El mago alzó su brazo extendido, y una gran bola de fuego púrpura flotó hacia arriba y fue a estrellarse contra la opaca forma verde. El tranquilo rostro se retorció con angustia, y los demonios, brujas y necrófagos que observaban gritaron alegremente. El mago en el estrado alzó de nuevo su brazo, y bola tras bola de fuego púrpura partieron a golpear a la diosa cautiva. Los gritos y aullidos de los reunidos en torno a los fuegos eran terribles de oír.
Luego se produjo la clara y nítida llamada de una corneta, interrumpiendo bruscamente la exultación. La concurrencia se sobresaltó, expectantemente alerta.
La corneta, musicalmente intensa, sonó de nuevo, más fuerte, un sonido extraño al lugar. Y de pronto, surgiendo por encima de los riscos como espuma, cargó una compañía de hombres ataviados de verde, avanzando con una frenética resolución.

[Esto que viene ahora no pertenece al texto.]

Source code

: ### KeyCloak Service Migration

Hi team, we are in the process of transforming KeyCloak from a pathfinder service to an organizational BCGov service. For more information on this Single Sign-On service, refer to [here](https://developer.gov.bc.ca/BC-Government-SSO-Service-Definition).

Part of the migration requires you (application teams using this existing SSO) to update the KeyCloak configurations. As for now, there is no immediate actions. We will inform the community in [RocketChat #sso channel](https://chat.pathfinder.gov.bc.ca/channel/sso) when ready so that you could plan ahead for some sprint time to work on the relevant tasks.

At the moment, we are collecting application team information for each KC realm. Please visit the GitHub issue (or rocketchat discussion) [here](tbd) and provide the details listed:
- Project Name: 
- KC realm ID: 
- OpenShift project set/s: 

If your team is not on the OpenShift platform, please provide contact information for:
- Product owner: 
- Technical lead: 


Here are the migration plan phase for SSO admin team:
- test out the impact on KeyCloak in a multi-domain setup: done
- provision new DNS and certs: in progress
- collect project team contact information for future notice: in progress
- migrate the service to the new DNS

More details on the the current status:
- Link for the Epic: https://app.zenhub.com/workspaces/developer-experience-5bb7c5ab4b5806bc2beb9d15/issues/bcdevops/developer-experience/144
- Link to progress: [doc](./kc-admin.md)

—¡Valdaran! —exclamó el mago sobre la tribuna, y la verde figura de Ethodea se estremeció, osciló y desapareció.
El pánico se apoderó de todo el anfiteatro. Hubo roncos gritos, un entremezclar de letárgicos cuerpos, una nube de formas ascendentes cuando los demonios emprendieron el vuelo. Unos pocos de los magos se mantuvieron firmes para cantar conjuros de fuego, disolución y parálisis contra el asalto, pero había una fuerte contramagia, y los invasores saltaron sin el menor daño al anfiteatro, derribando el estrado. Sus espadas se alzaron y cayeron, pinchando, cortando, rebanando sin freno ni piedad.
—La Legión Verde de Valdaran el Justo —murmuró Etarr—. ¡Mira, ahí está él! —Señaló a una meditabunda figura ataviada de negro sobre la cresta del risco, observándolo todo con salvaje satisfacción.
Ni los demonios escaparon. Apenas empezaron a aletear en la noche, grandes pájaros cabalgados por hombres de verde planearon sobre ellos desde la oscuridad. Llevaban tubos que derramaban haces de irritante luz, y los demonios que eran alcanzados por ella lanzaban terribles gritos y caían a plomo al suelo, donde estallaban en un polvo negro.
Unos pocos magos habían escapado a los riscos, para agazaparse y ocultarse entre las sombras. T'sais y Etarr oyeron un arrastrarse y unos jadeos bajo ellos. Trepando frenéticamente por entre las rocas ascendía aquélla a la que Etarr había venido a buscar… Javanne, con su rojo pelo enmarcando enmarañado su joven rostro. Etarr dio un salto, la atrapó, la sujetó con fuertes brazos.